No http hangs for several days! More results: {"ts":"2024-08-21T09:38:24Z","id":"DC5475EF52FC","up":true,"uptime":105267,"mqtt-up":21698,"mem":119324,"spi":2090196} {"ts":"2024-08-21T23:28:38Z","id":"DC5475EF52FC","up":true,"uptime":155080,"mqtt-up":71511,"mem":118760,"spi":2090196} {"ts":"2024-08-23T23:37:50Z","id":"DC5475EF52FC","up":true,"uptime":328430,"mqtt-up":244861,"mem":118676,"spi":2090040} {"ts":"2024-08-25T05:06:19Z","id":"DC5475EF52FC","up":true,"uptime":434538,"mqtt-up":350969} mem 113600+2090108 (for some reason, it's not now reporting "mem" in status.)

antwin avatar Aug 25 '24 05:08 antwin

MQTT is working fine. BUT although HTTP is working on one device I cannot connect on a second device. Current status: {"ts":"2024-08-27T22:42:04Z","id":"DC5475EF52FC","up":true,"uptime":670681,"mqtt-up":587112,"mem":109792,"spi":2089848}

antwin avatar Aug 27 '24 23:08 antwin

OK, that means it is not a memory leak. I'll have to look at number of TCP sockets or something.

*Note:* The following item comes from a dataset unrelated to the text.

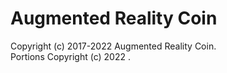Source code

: # Augmented Reality Coin

Copyright (c) 2017-2022 Augmented Reality Coin.  
Portions Copyright (c) 2022 .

Does it eventually recover, or does it need a restart?

revk avatar Aug 28 '24 08:08 revk

The working one worked for some hours. But it has also just stopped. It stopped with just the blue background page and 'settings....' at the bottom left, so no updating. So now no http connection on either, but pings and mqtt work fine.

antwin avatar Aug 28 '24 09:08 antwin

This sounds a lot like a TCP related issue. I'll have to have a play with the options.

revk avatar Aug 28 '24 09:08 revk

I can't see any obvious issues, I have changed a TCP mailbox size in latest beta anyway.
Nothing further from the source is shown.